Paper
Monday, November 14, 2005
This presentation is part of : Complexity, the Science of Relationships. Nursing, the Profession of Relationships
Complexity in Nursing Education: A Model Curriculum
Claire E. Lindberg, PhD, RN, APRN, BC, School of Nursing, The College of New Jersey, Ewing, NJ, USA

The U.S. health care system has become an increasingly complex and highly technological environment. In addition, aging of the population ensures that nurses care for fragile patients with complex and, often multiple, chronic conditions. Graduate nursing programs must prepare advanced practitioners to provide clinical, educational, and professional leadership in this dynamic environment. To function within such a system, it is helpful for nurses to understand the principles and applications of complexity science, which is dedicated to the study of complex systems, their internal relationships and interactions and the outcomes of those interactions. This emerging science can provide advanced nursing students with insights into the nature of complex and chronic conditions, individual and family reactions to those conditions and to the challenging issues existing in the healthcare system itself.
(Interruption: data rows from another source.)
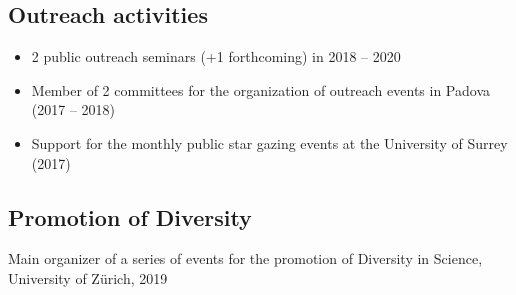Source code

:\documentclass[11pt,a4paper]{article}
\begin{document}
\subsection*{{Outreach activities}}
\begin{itemize}[leftmargin=3.5mm]
\setlength\itemsep{-2pt}

\item 2 public outreach seminars (+1 forthcoming) in 2018 -- 2020

\item Member of 2 committees for the organization of outreach events in Padova (2017 -- 2018)

\item Support for the monthly public star gazing events at the University of Surrey (2017)
\end{itemize}


\subsection*{{Promotion of Diversity}}

Main organizer of a series of events for the {promotion of Diversity in Science}, University of Z\"urich, 2019
\end{document}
Complexity Science can provide nurses with a framework for designing interventions for complex client concerns and health system problems. The School of Nursing at The College of New Jersey has an established MSN program, which currently includes three nurse practitioner tracks. Spurred by the need to adapt the existing curriculum to the needs of students in a new Clinical Nurse Leader (CNL) track, while continuing to address those of current students, the faculty revised the curriculum to include complexity science principles throughout its MSN core curriculum. Students in the clinical courses, including both NP and CNL students will have the opportunity to apply these principles to their respective clinical practicum experiences. This presentation will demonstrate how complexity science principles are woven throughout the course sequence, becoming a major curricular thread, and will provide examples of student learning experiences designed to assist students to understand how complexity science can lead to more successful and meaningful interactions with patients, families and other healthcare professionals.